BIG PIG
On New Year's Day 1993 - I woke early (only slightly suffering the effects of the party the night before) with a whim to drive from Melbourne to Broken Hill (837kms) - to ultimately visit the outback but in particular find one location - a stretch of road that had featured in two of my favourite Australian films.
So I did - but not before recording my original copy of the Razorback soundtrack from vinyl to cassette along with Sugarland Express theme, Midnight Cowboy and others and charging the huge battery of my video camera - the old style that rest on the shoulder & took full size VHS tapes (my current camera is smaller than the battery that thing used to take).
Anyway 10 or so hours later I arrived, checked in at a Brokenhill pub hot and tired, and with my eyes shut I could still see the white lines of the road whizzing by. Needless to say I smoked a one paper number in my room & passed out to Iva Davies pumping out some weird & familiar sounds on his Fairlight synth.

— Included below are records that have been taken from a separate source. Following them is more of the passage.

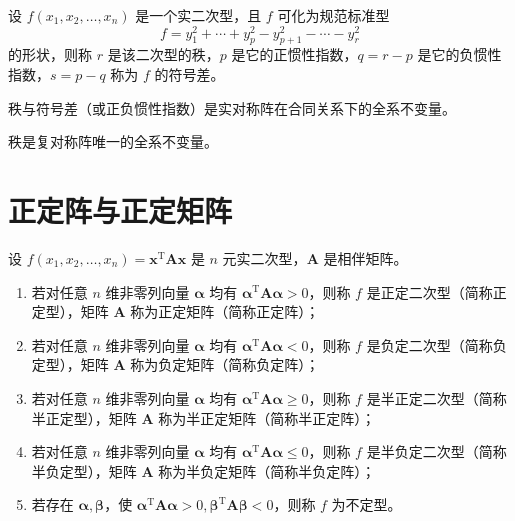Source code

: \begin{definition}
    设 $f(x_1, x_2, \ldots, x_n)$ 是一个实二次型，且 $f$ 可化为规范标准型
    \[
        f = y_{1}^{2} + \cdots + y_{p}^{2} - y_{p + 1}^{2} - \cdots - y_{r}^{2}
    \]
    的形状，则称 $r$ 是该二次型的秩，$p$ 是它的正惯性指数，$q = r - p$ 是它的负惯性指数，$s = p - q$ 称为 $f$ 的符号差。
\end{definition}

\begin{theorem}
    秩与符号差（或正负惯性指数）是实对称阵在合同关系下的全系不变量。
\end{theorem}

\begin{theorem}
    秩是复对称阵唯一的全系不变量。
\end{theorem}


\section{正定阵与正定矩阵}

\begin{definition}
    设 $f(x_1, x_2, \ldots, x_n) = \bm{x}^{\mathrm{T}}\bm{Ax}$ 是 $n$ 元实二次型，$\bm{A}$ 是相伴矩阵。
    \begin{enumerate}
        \item 若对任意 $n$ 维非零列向量 $\bm{\alpha}$ 均有 $\bm{\alpha}^{\mathrm{T}}\bm{A\alpha} > 0$，则称 $f$ 是正定二次型（简称正定型），矩阵 $\bm{A}$ 称为正定矩阵（简称正定阵）；
        \item 若对任意 $n$ 维非零列向量 $\bm{\alpha}$ 均有 $\bm{\alpha}^{\mathrm{T}}\bm{A\alpha} < 0$，则称 $f$ 是负定二次型（简称负定型），矩阵 $\bm{A}$ 称为负定矩阵（简称负定阵）；
        \item 若对任意 $n$ 维非零列向量 $\bm{\alpha}$ 均有 $\bm{\alpha}^{\mathrm{T}}\bm{A\alpha} \geqslant 0$，则称 $f$ 是半正定二次型（简称半正定型），矩阵 $\bm{A}$ 称为半正定矩阵（简称半正定阵）；
        \item 若对任意 $n$ 维非零列向量 $\bm{\alpha}$ 均有 $\bm{\alpha}^{\mathrm{T}}\bm{A\alpha} \leqslant 0$，则称 $f$ 是半负定二次型（简称半负定型），矩阵 $\bm{A}$ 称为半负定矩阵（简称半负定阵）；
        \item 若存在 $\bm{\alpha}, \bm{\beta}$，使 $\bm{\alpha}^{\mathrm{T}}\bm{A\alpha} > 0, \bm{\beta}^{\mathrm{T}}\bm{A\beta} < 0$，则称 $f$ 为不定型。
    \end{enumerate}
\end{definition}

The next morning I made up some wild story to the desk clerk that I was scouting locations for a new road movie & could he point me in the direction of Silverton (as it turns out there is only one main road there & back - LOL !)
I drove out of Broken Hill around 10am heading towards Silverton, temperatures (in Celsius) were already in the low 30's and rising.
Memory and reality often blur - but Silverton or 'Gamulla' as it was named in the film exceeded my expectations and was just like I remembered . . . barren, dusty streets, stone ruins, one pub with a wide verandah and the odd stray camel. I almost expected brothers Benny & Dicko to be inside the pub playing darts and causing trouble but alas it was empty except for the publican and a couple of dogs. The walls were literally lined with photographs from the various productions that had been filmed in and around the location - a film collectors dream.
I spent maybe an hour just wandering the ruins and filming the wide open landscapes on offer being sure to recreate as many angles as I could.
Before I could say "Theres something about blasting the sh*t out of a razorback that brightens up my whole day" I was back on the road and heading further away from civilization (what little there was) and careered towards my final destination.
I came over a rise and slammed on the brakes - a herd of kangaroos bound across the road in front of me and sped off along the ridgeline - it was a magnificent sight - that was until I turned my attention back to the road . . . I was stopped at the top of the last ridgeline over looking a vast flat wasteland that stretched on for couple of hundred kilometers. There was nothing out there. Desolation.
I was here at last, my eyes followed the long road and my mind wandered off into the desert . . .
The last of the V8 Interceptors hurtled by me, Max behind the wheel, engine roaring, chased by mohawk biker Wez and his gang . . . I better move the car off the road - less than 90 minutes from now an escaping 18 wheel tanker filled with sand might just crush it.
Across the way through the camera's lens I saw the silhouette of the razorback, against the blazing sun, skirt the ridgeline and disappear - anytime from now it would be ripping the door of my car and gorging itself on my flesh and bone. If I survived the attack maybe I could pop in at Sarah Cameron's (the late, beautiful Arkie Whiteley) on the way home for a quick one.
Fond memories . . .
Finally Razorback has come out on DVD (in widescreen thankfully) - with a bunch of extra's; trailers, grisly deleted scenes (the gory bits) & a recently filmed 70min doco. Though a pity there's no commentary track from director Russell Mulcahy and that interviews with David Argue (Dicko) & Bill Kerr (Jake Cullen) were not done for the doco. None the less - RAZORBACK has a treasured spot in my collection of homegrown flicks and adds another element to my growing horror collection.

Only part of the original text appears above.